_Activity_:
Wherever "University" turns up in the entries, copy out the line that holds it.

_Material for the task_:
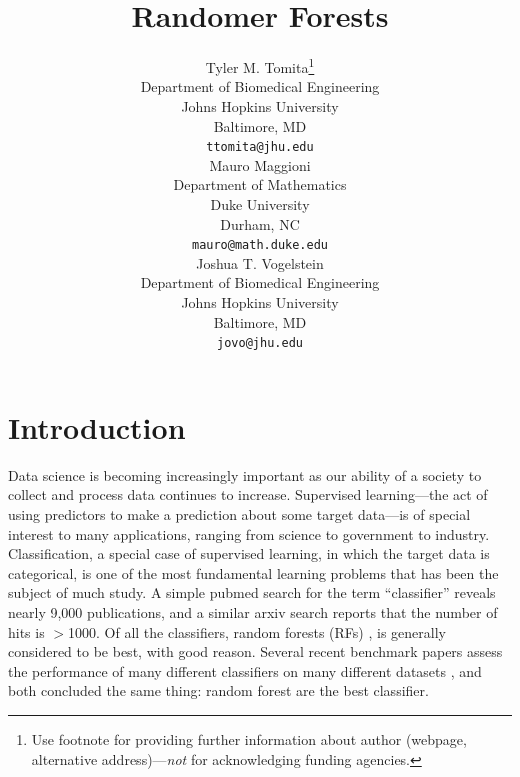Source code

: \documentclass{article} %
\title{Randomer Forests}
\author{
Tyler M. Tomita\thanks{ Use footnote for providing further information
about author (webpage, alternative address)---\emph{not} for acknowledging
funding agencies.} \\
Department of Biomedical Engineering\\
Johns Hopkins University\\
Baltimore, MD \\
\texttt{ttomita@jhu.edu} \\
\And
Mauro Maggioni \\
Department of Mathematics \\
Duke University \\
Durham, NC \\
\texttt{mauro@math.duke.edu} \\
\And
Joshua T. Vogelstein \\
Department of Biomedical Engineering \\
Johns Hopkins University \\
Baltimore, MD \\
\texttt{jovo@jhu.edu} \\
}
\newcommand{\jovo}[1]{{\color{magenta}{\it jovo says: #1}}}
\begin{document}
\maketitle

\begin{abstract}
\jovo{please make this submittable asap.  this means include bib, put figures in the right place, anonymize, etc.}
\end{abstract}

\section{Introduction}

Data science is becoming increasingly important as our ability of a society to collect and process data continues to increase.  Supervised learning---the act of using predictors to make a prediction about some target data---is of special interest to many applications, ranging from science to government to industry.  Classification, a special case of supervised learning, in which the target data is categorical, is one of the most fundamental learning problems that has been the subject of much study.  A simple pubmed search for the term ``classifier'' reveals nearly 9,000 publications, and a similar arxiv search reports that the number of hits is $>$1000.  Of all the classifiers, random forests (RFs) \cite{Breiman2001}, is generally considered to be best, with good reason.  Several recent benchmark papers assess the performance of many different classifiers on many different datasets \cite{Delgado2014,Caruana2008}, and both concluded the same thing: random forest are the best classifier.
\end{document}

_Answer to this task_:
Johns Hopkins University\\
Duke University \\
Johns Hopkins University \\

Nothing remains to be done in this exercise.